*** DATA FOR THE TASK ***

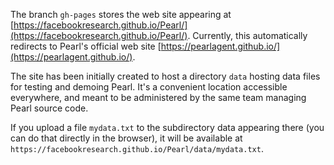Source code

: The branch `gh-pages` stores the web site appearing at [https://facebookresearch.github.io/Pearl/](https://facebookresearch.github.io/Pearl/). Currently, this automatically redirects to Pearl's official web site [https://pearlagent.github.io/](https://pearlagent.github.io/).

The site has been initially created to host a directory `data` hosting data files for testing and demoing Pearl. It's a convenient location accessible everywhere, and meant to be administered by the same team managing Pearl source code.

If you upload a file `mydata.txt` to the subdirectory data appearing there (you can do that directly in the browser), it will be available at `https://facebookresearch.github.io/Pearl/data/mydata.txt`.
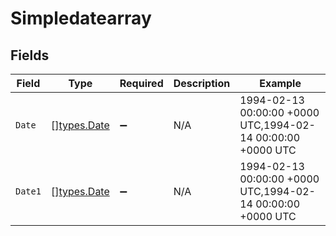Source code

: # Simpledatearray


## Fields

| Field                                                       | Type                                                        | Required                                                    | Description                                                 | Example                                                     |
| ----------------------------------------------------------- | ----------------------------------------------------------- | ----------------------------------------------------------- | ----------------------------------------------------------- | ----------------------------------------------------------- |
| `Date`                                                      | [][types.Date](../../types/date.md)                         | :heavy_minus_sign:                                          | N/A                                                         | 1994-02-13 00:00:00 +0000 UTC,1994-02-14 00:00:00 +0000 UTC |
| `Date1`                                                     | [][types.Date](../../types/date.md)                         | :heavy_minus_sign:                                          | N/A                                                         | 1994-02-13 00:00:00 +0000 UTC,1994-02-14 00:00:00 +0000 UTC |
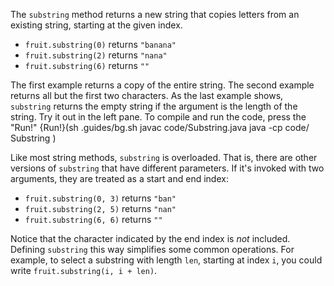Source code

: The `substring` method returns a new string that copies letters from an existing string, starting at the given index.



*  `fruit.substring(0)` returns `"banana"`
*  `fruit.substring(2)` returns `"nana"`
*  `fruit.substring(6)` returns `""`


The first example returns a copy of the entire string. The second example returns all but the first two characters. As the last example shows, `substring` returns the empty string if the argument is the length of the string. 
Try it out in the left pane. To compile and run the code, press the "Run!"
{Run!}(sh .guides/bg.sh javac code/Substring.java java -cp code/ Substring )


Like most string methods, `substring` is overloaded. That is, there are other versions of `substring` that have different parameters. If it's invoked with two arguments, they are treated as a start and end index:



*  `fruit.substring(0, 3)` returns `"ban"`
*  `fruit.substring(2, 5)` returns `"nan"`
*  `fruit.substring(6, 6)` returns `""`


Notice that the character indicated by the end index is *not* included. Defining `substring` this way simplifies some common operations. For example, to select a substring with length `len`, starting at index `i`, you could write `fruit.substring(i, i + len)`.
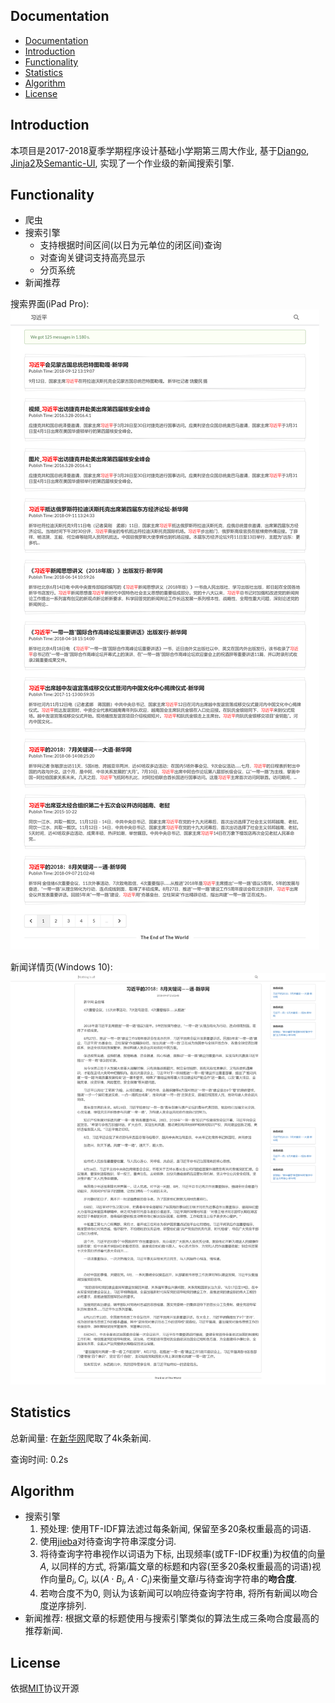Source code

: ## Documentation
- [Documentation](#documentation)
- [Introduction](#introduction)
- [Functionality](#functionality)
- [Statistics](#statistics)
- [Algorithm](#algorithm)
- [License](#license)
## Introduction

本项目是2017-2018夏季学期程序设计基础小学期第三周大作业, 基于[Django](https://www.djangoproject.com/), [Jinja2](http://jinja.pocoo.org/docs/2.10/)及[Semantic-UI](https://semantic-ui.com/), 实现了一个作业级的新闻搜索引擎.

## Functionality
- 爬虫
- 搜索引擎
    - 支持根据时间区间(以日为元单位的闭区间)查询
    - 对查询关键词支持高亮显示
    - 分页系统
- 新闻推荐

搜索界面(iPad Pro):
![search](img/search.png)

新闻详情页(Windows 10):
![detail](img/detail.png)
## Statistics
总新闻量: 在[新华网](http://www.xinhuanet.com/)爬取了4k条新闻.

查询时间: 0.2s
## Algorithm
- 搜索引擎
    1. 预处理: 使用TF-IDF算法滤过每条新闻, 保留至多20条权重最高的词语.
    2. 使用[jieba](https://github.com/fxsjy/jieba)对待查询字符串深度分词.
    3. 将待查询字符串视作以词语为下标, 出现频率(或TF-IDF权重)为权值的向量$A$, 以同样的方式, 将第$i$篇文章的标题和内容(至多20条权重最高的词语)视作向量$B_i, C_i$, 以$(A \cdot B_i, A \cdot C_i)$来衡量文章$i$与待查询字符串的**吻合度**.
    4. 若吻合度不为0, 则认为该新闻可以响应待查询字符串, 将所有新闻以吻合度逆序排列.
- 新闻推荐: 根据文章的标题使用与搜索引擎类似的算法生成三条吻合度最高的推荐新闻.

## License

依据[MIT](LICENSE.md)协议开源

*** End of DATA FOR THE TASK ***

◆ WORK TO COMPLETE ◆
Repeat only the stretch of lines starting at the one containing "- [Functionality](#functionality)" and running to the final line of the entries above.

◆ RESPONSE TO THIS EXERCISE ◆
- [Functionality](#functionality)
- [Statistics](#statistics)
- [Algorithm](#algorithm)
- [License](#license)
## Introduction

本项目是2017-2018夏季学期程序设计基础小学期第三周大作业, 基于[Django](https://www.djangoproject.com/), [Jinja2](http://jinja.pocoo.org/docs/2.10/)及[Semantic-UI](https://semantic-ui.com/), 实现了一个作业级的新闻搜索引擎.

## Functionality
- 爬虫
- 搜索引擎
    - 支持根据时间区间(以日为元单位的闭区间)查询
    - 对查询关键词支持高亮显示
    - 分页系统
- 新闻推荐

搜索界面(iPad Pro):
![search](img/search.png)

新闻详情页(Windows 10):
![detail](img/detail.png)
## Statistics
总新闻量: 在[新华网](http://www.xinhuanet.com/)爬取了4k条新闻.

查询时间: 0.2s
## Algorithm
- 搜索引擎
    1. 预处理: 使用TF-IDF算法滤过每条新闻, 保留至多20条权重最高的词语.
    2. 使用[jieba](https://github.com/fxsjy/jieba)对待查询字符串深度分词.
    3. 将待查询字符串视作以词语为下标, 出现频率(或TF-IDF权重)为权值的向量$A$, 以同样的方式, 将第$i$篇文章的标题和内容(至多20条权重最高的词语)视作向量$B_i, C_i$, 以$(A \cdot B_i, A \cdot C_i)$来衡量文章$i$与待查询字符串的**吻合度**.
    4. 若吻合度不为0, 则认为该新闻可以响应待查询字符串, 将所有新闻以吻合度逆序排列.
- 新闻推荐: 根据文章的标题使用与搜索引擎类似的算法生成三条吻合度最高的推荐新闻.

## License

依据[MIT](LICENSE.md)协议开源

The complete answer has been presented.